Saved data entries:
==============================
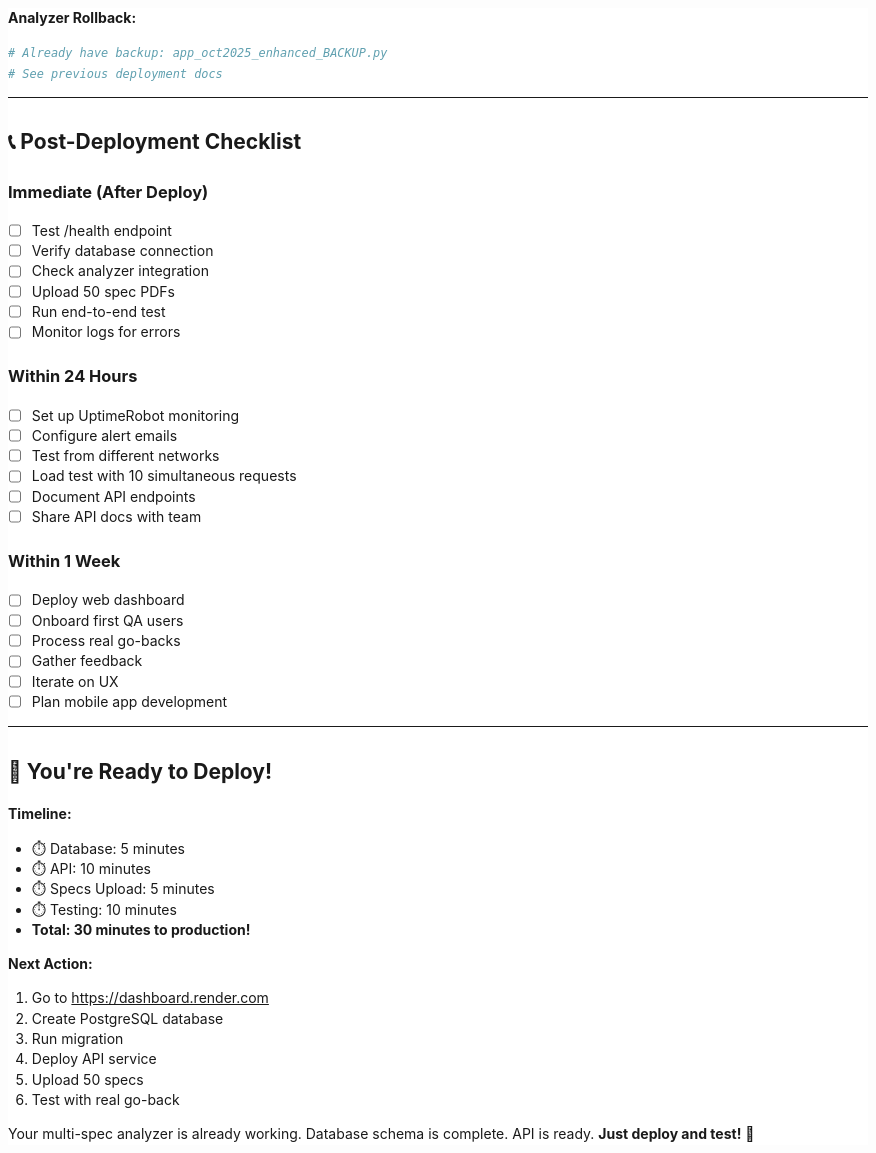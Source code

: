 **Analyzer Rollback:**
```bash
# Already have backup: app_oct2025_enhanced_BACKUP.py
# See previous deployment docs
```

---

## 📞 Post-Deployment Checklist

### Immediate (After Deploy)
- [ ] Test /health endpoint
- [ ] Verify database connection
- [ ] Check analyzer integration
- [ ] Upload 50 spec PDFs
- [ ] Run end-to-end test
- [ ] Monitor logs for errors

### Within 24 Hours
- [ ] Set up UptimeRobot monitoring
- [ ] Configure alert emails
- [ ] Test from different networks
- [ ] Load test with 10 simultaneous requests
- [ ] Document API endpoints
- [ ] Share API docs with team

### Within 1 Week
- [ ] Deploy web dashboard
- [ ] Onboard first QA users
- [ ] Process real go-backs
- [ ] Gather feedback
- [ ] Iterate on UX
- [ ] Plan mobile app development

---

## 🎉 You're Ready to Deploy!

**Timeline:**
- ⏱️ Database: 5 minutes
- ⏱️ API: 10 minutes
- ⏱️ Specs Upload: 5 minutes
- ⏱️ Testing: 10 minutes
- **Total: 30 minutes to production!**

**Next Action:**
1. Go to https://dashboard.render.com
2. Create PostgreSQL database
3. Run migration
4. Deploy API service
5. Upload 50 specs
6. Test with real go-back

Your multi-spec analyzer is already working. Database schema is complete. API is ready. **Just deploy and test!** 🚀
==============================
**INSTRUCTIONS TO FOLLOW:**
Take the lines above from the one containing "- [ ] Document API endpoints" to the one containing "6. Test with real go-back" and retype them exactly, both ends included, with nothing added.

**WRITTEN ANSWER:**
- [ ] Document API endpoints
- [ ] Share API docs with team

### Within 1 Week
- [ ] Deploy web dashboard
- [ ] Onboard first QA users
- [ ] Process real go-backs
- [ ] Gather feedback
- [ ] Iterate on UX
- [ ] Plan mobile app development

---

## 🎉 You're Ready to Deploy!

**Timeline:**
- ⏱️ Database: 5 minutes
- ⏱️ API: 10 minutes
- ⏱️ Specs Upload: 5 minutes
- ⏱️ Testing: 10 minutes
- **Total: 30 minutes to production!**

**Next Action:**
1. Go to https://dashboard.render.com
2. Create PostgreSQL database
3. Run migration
4. Deploy API service
5. Upload 50 specs
6. Test with real go-back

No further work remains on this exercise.